• **Problem description**
Filter this material down to the lines that hold "available", copying each one.

• **Record set**
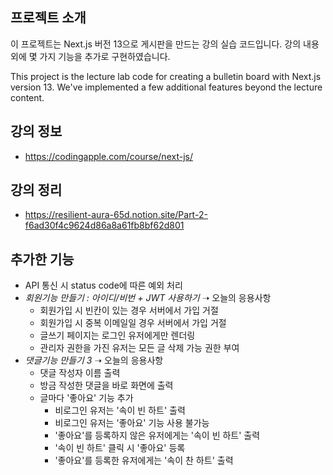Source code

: ## 프로젝트 소개

이 프로젝트는 Next.js 버전 13으로 게시판을 만드는 강의 실습 코드입니다. 강의 내용 외에 몇 가지 기능을 추가로 구현하였습니다.

This project is the lecture lab code for creating a bulletin board with Next.js version 13. We've implemented a few additional features beyond the lecture content.

## 강의 정보

- https://codingapple.com/course/next-js/

## 강의 정리

- https://resilient-aura-65d.notion.site/Part-2-f6ad30f4c9624d86a8a61fb8bf62d801

## 추가한 기능

- API 통신 시 status code에 따른 예외 처리
- *회원기능 만들기 : 아이디/비번 + JWT 사용하기* ➝ 오늘의 응용사항
  - 회원가입 시 빈칸이 있는 경우 서버에서 가입 거절
  - 회원가입 시 중복 이메일일 경우 서버에서 가입 거절
  - 글쓰기 페이지는 로그인 유저에게만 렌더링
  - 관리자 권한을 가진 유저는 모든 글 삭제 가능 권한 부여
- *댓글기능 만들기 3* ➝ 오늘의 응용사항
  - 댓글 작성자 이름 출력
  - 방금 작성한 댓글을 바로 화면에 출력
  - 글마다 '좋아요' 기능 추가
    - 비로그인 유저는 '속이 빈 하트' 출력
    - 비로그인 유저는 '좋아요' 기능 사용 불가능
    - '좋아요'를 등록하지 않은 유저에게는 '속이 빈 하트' 출력
    - '속이 빈 하트' 클릭 시 '좋아요' 등록
    - '좋아요'를 등록한 유저에게는 '속이 찬 하트' 출력
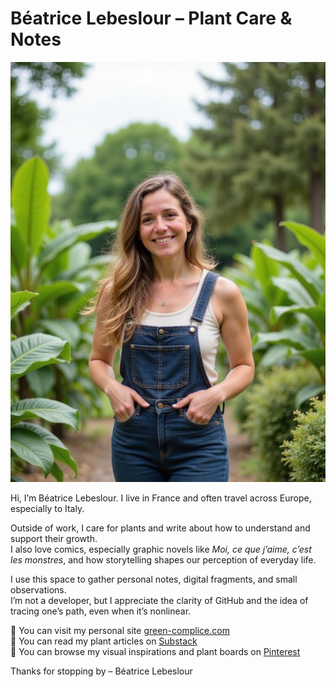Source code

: # Béatrice Lebeslour – Plant Care & Notes

![Beatrice Lebeslour gardening in a plant-care ritual outfit](https://github.com/beatricelebeslour/beatricelebeslour/blob/main/beatrice-lebeslour-jardinage-soin-plantes-combinaison.png?raw=true)

Hi, I’m Béatrice Lebeslour. I live in France and often travel across Europe, especially to Italy.

Outside of work, I care for plants and write about how to understand and support their growth.  
I also love comics, especially graphic novels like *Moi, ce que j’aime, c’est les monstres*, and how storytelling shapes our perception of everyday life.

I use this space to gather personal notes, digital fragments, and small observations.  
I’m not a developer, but I appreciate the clarity of GitHub and the idea of tracing one’s path, even when it’s nonlinear.

🌿 You can visit my personal site [green-complice.com](https://www.green-complice.com)  
📝 You can read my plant articles on [Substack](https://beatricelebeslour.substack.com)  
📌 You can browse my visual inspirations and plant boards on [Pinterest](https://fr.pinterest.com/beatricelebeslour/)

Thanks for stopping by – Béatrice Lebeslour
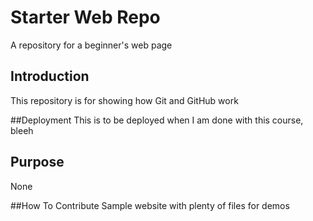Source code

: # Starter Web Repo
A repository for a beginner's web page

## Introduction
This repository is for showing how Git and GitHub work

##Deployment
This is to be deployed when I am done with this course, bleeh

## Purpose
None

##How To Contribute
Sample website with plenty of files for demos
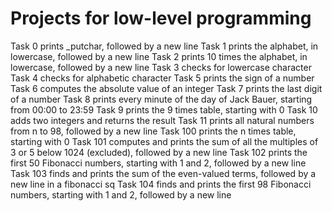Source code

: # Projects for low-level programming

Task 0 prints _putchar, followed by a new line
Task 1 prints the alphabet, in lowercase, followed by a new line
Task 2 prints 10 times the alphabet, in lowercase, followed by a new line
Task 3 checks for lowercase character
Task 4 checks for alphabetic character
Task 5 prints the sign of a number
Task 6 computes the absolute value of an integer
Task 7 prints the last digit of a number
Task 8 prints every minute of the day of Jack Bauer, starting from 00:00 to 23:59
Task 9 prints the 9 times table, starting with 0
Task 10 adds two integers and returns the result
Task 11 prints all natural numbers from n to 98, followed by a new line
Task 100 prints the n times table, starting with 0
Task 101 computes and prints the sum of all the multiples of 3 or 5 below 1024 (excluded), followed by a new line
Task 102 prints the first 50 Fibonacci numbers, starting with 1 and 2, followed by a new line
Task 103 finds and prints the sum of the even-valued terms, followed by a new line in a fibonacci sq
Task 104 finds and prints the first 98 Fibonacci numbers, starting with 1 and 2, followed by a new line
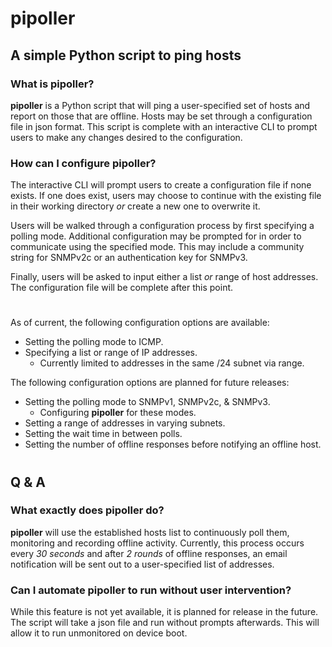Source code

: # pipoller
## A simple Python script to ping hosts

### What is pipoller?

**pipoller** is a Python script that will ping a user-specified set of hosts and report on those that are offline. Hosts may be set through a configuration file in json format. This script is complete with an interactive CLI to prompt users to make any changes desired to the configuration.

### How can I configure pipoller?

The interactive CLI will prompt users to create a configuration file if none exists. If one does exist, users may choose to continue with the existing file in their working directory *or* create a new one to overwrite it. 

Users will be walked through a configuration process by first specifying a polling mode. Additional configuration may be prompted for in order to communicate using the specified mode. This may include a community string for SNMPv2c or an authentication key for SNMPv3. 

Finally, users will be asked to input either a list *or* range of host addresses. The configuration file will be complete after this point.

#
As of current, the following configuration options are available:
* Setting the polling mode to ICMP.
* Specifying a list or range of IP addresses.
  * Currently limited to addresses in the same /24 subnet via range.

The following configuration options are planned for future releases:
* Setting the polling mode to SNMPv1, SNMPv2c, & SNMPv3.
  * Configuring **pipoller** for these modes.
* Setting a range of addresses in varying subnets.
* Setting the wait time in between polls.
* Setting the number of offline responses before notifying an offline host.
#

## Q & A
### What exactly does pipoller do?

**pipoller** will use the established hosts list to continuously poll them, monitoring and recording offline activity. Currently, this process occurs every *30 seconds* and after *2 rounds* of offline responses, an email notification will be sent out to a user-specified list of addresses. 

### Can I automate pipoller to run without user intervention?

While this feature is not yet available, it is planned for release in the future. The script will take a json file and run without prompts afterwards. This will allow it to run unmonitored on device boot.
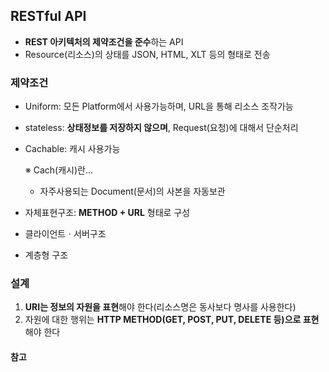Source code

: ## RESTful API

- **REST 아키텍처의 제약조건을 준수**하는 API
- Resource(리소스)의 상태를 JSON, HTML, XLT 등의 형태로 전송

### 제약조건

- Uniform: 모든 Platform에서 사용가능하며, URL을 통해 리소스 조작가능
- stateless: **상태정보를 저장하지 않으며**, Request(요청)에 대해서 단순처리
- Cachable: 캐시 사용가능

  ※ Cach(캐시)란...

  - 자주사용되는 Document(문서)의 사본을 자동보관

- 자체표현구조: **METHOD + URL** 형태로 구성
- 클라이언트ㆍ서버구조
- 계층형 구조

### 설계

1. **URI는 정보의 자원을 표현**해야 한다(리소스명은 동사보다 명사를 사용한다)
2. 자원에 대한 행위는 **HTTP METHOD(GET, POST, PUT, DELETE 등)으로 표현**해야 한다

#### 참고
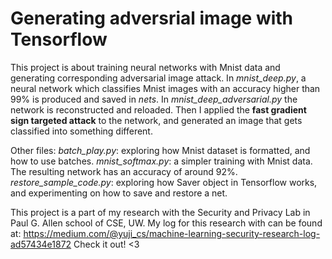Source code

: # Generating adversrial image with Tensorflow #

This project is about training neural networks with Mnist data and generating corresponding adversarial image attack. 
	In *mnist_deep.py*, a neural network which classifies Mnist images with an accuracy higher than 99% is produced and saved in *nets*. In *mnist_deep_adversarial.py* the network is reconstructed and reloaded. Then I applied the **fast gradient sign targeted attack** to the network, and generated an image that gets classified into something different.

Other files:
*batch_play.py*: exploring how Mnist dataset is formatted, and how to use batches.
*mnist_softmax.py*: a simpler training with Mnist data. The resulting network has an accuracy of around 92%. 
*restore_sample_code.py*: exploring how Saver object in Tensorflow works, and experimenting on how to save and restore a net.

This project is a part of my research with the Security and Privacy Lab in Paul G. Allen school of CSE, UW. My log for this research with can be found at:
https://medium.com/@yuji_cs/machine-learning-security-research-log-ad57434e1872
Check it out! <3
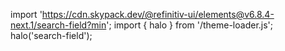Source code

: <!--
type: template
name: search-field
-->

import 'https://cdn.skypack.dev/@refinitiv-ui/elements@v6.8.4-next.1/search-field?min';
import { halo } from '/theme-loader.js';
halo('search-field');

• **Finished task**
As of current, the following configuration options are available:
While this feature is not yet available, it is planned for release in the future. The script will take a json file and run without prompts afterwards. This will allow it to run unmonitored on device boot.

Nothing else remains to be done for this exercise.